There may be no failure more spectacular in Amazon’s corporate history than its ill-fated Fire Phone five years ago. But as the online retail giant competes with Google and Apple to power the smart homes and cars of the future, that lack of a mobile device has become a glaring hole. That’s why Amazon has looked at buying the prepaid cellphone wireless service Boost Mobile from Sprint, according to a person familiar with the company’s thinking who wasn’t authorised to speak publicly. The wireless firm is contemplating divesting the business to appease regulators considering its $26 billion merger with T-Mobile US.
If Amazon pursues the transaction, which is far from assured, the move could bolster its Alexa smart-assistant business by luring consumers through low-priced devices and plans, the source said. That could persuade consumers to use Alexa, which has largely been homebound, on the go.
Boost is what’s known as a mobile virtual network operator, which means it doesn’t own the wireless infrastructure over which it provides its service. It offers pay-as-you-go plans with no long-term contracts that often appeal to low-income consumers, as well as those with bad credit and senior citizens.
In a bid to satisfy regulators reviewing the T-Mobile US and Sprint deal, the companies pledged last month to divest Boost Mobile to a third party following the deal’s approval, among other concessions. Sprint and T-Mobile US also pledged in a regulatory filing that the combined company will offer six years of access to its network “at wholesale rates” to Boost’s buyer. Reuters first reported Amazon’s interest in Boost.
Amazon declined to comment. Boost parent Sprint did not respond to a request for comment. (Amazon CEO Jeff Bezos owns The Washington Post.)
If Amazon pursues an acquisition of Boost, it would likely price its phone plans disruptively low and bundle them in some way to drive more Prime memberships, the person familiar with Amazon’s thinking said. The company could offer mobile phones on which its Alexa service features prominently. That might mean taking another stab at making its own phones, or cutting deals with manufacturers to put Alexa front-and-center on their devices.
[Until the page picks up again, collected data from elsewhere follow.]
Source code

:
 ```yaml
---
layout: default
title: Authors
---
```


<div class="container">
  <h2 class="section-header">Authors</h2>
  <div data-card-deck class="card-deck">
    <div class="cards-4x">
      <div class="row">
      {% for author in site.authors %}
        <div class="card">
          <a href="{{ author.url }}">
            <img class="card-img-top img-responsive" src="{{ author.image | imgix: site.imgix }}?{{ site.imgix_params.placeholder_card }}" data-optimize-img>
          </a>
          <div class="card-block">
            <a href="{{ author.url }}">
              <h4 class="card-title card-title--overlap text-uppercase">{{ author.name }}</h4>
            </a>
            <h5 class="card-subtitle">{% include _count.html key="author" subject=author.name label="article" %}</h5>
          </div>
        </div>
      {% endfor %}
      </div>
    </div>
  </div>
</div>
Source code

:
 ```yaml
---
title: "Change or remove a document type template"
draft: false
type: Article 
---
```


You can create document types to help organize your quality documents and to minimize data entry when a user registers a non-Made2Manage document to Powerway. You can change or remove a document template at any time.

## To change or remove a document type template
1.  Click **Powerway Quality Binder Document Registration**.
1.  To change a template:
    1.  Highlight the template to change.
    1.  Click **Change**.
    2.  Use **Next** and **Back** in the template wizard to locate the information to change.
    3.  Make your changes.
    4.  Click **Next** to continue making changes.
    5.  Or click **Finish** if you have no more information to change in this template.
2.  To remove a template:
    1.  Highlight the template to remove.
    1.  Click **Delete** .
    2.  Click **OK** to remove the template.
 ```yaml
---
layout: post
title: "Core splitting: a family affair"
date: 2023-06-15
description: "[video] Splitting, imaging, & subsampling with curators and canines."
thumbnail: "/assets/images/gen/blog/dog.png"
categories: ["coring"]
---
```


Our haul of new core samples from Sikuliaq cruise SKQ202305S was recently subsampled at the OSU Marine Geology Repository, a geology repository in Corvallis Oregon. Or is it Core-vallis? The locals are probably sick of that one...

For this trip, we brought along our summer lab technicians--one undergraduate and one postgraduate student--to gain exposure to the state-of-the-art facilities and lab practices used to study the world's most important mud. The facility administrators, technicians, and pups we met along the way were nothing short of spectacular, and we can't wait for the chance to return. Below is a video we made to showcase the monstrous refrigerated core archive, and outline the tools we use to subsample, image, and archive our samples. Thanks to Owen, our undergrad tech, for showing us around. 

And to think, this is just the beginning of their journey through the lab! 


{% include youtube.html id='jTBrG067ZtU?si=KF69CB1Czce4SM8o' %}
But Amazon could also use the carrier services to launch a new breed of Alexa-enabled devices, said Werner Goertz, an analyst with research firm Gartner. With wireless connectivity built in, the devices wouldn’t need to connect to WiFi networks or need to be tethered via Bluetooth to mobile phones to tap into the internet-based servers that deliver Alexa’s services.
That could lead to headphones with Alexa baked in, for example, that could respond to voice queries without having to launch a mobile app. Its Echo Auto, a gadget that brings voice services to a car and is currently only available via invitation, wouldn’t need a phone to connect to the Internet.
Given the mature and fiercely competitive mobile phone market, “Amazon would do best to define a new category,” Goertz said.
Still, regulators could throw cold water on the idea of Amazon acquiring Boost. A recent agreement between U.S. antitrust regulators means Amazon could face heightened scrutiny of any merger. And the Sprint-T-Mobile deal also might fall apart after Justice Department staff members recommended the U.S. government sue to block the deal, fearing the combination of the country’s third- and fourth-largest wireless carriers could threaten competition.
Amazon has had early success with adoption of its low-cost, first-to-market Echo speakers. That gives the company an opportunity to be at the center of one of the next big advances in computing, in which people use their voices rather than a keyboard and mouse to control devices. Success there would provide a powerful and likely lucrative platform on which other companies would have to offer their services.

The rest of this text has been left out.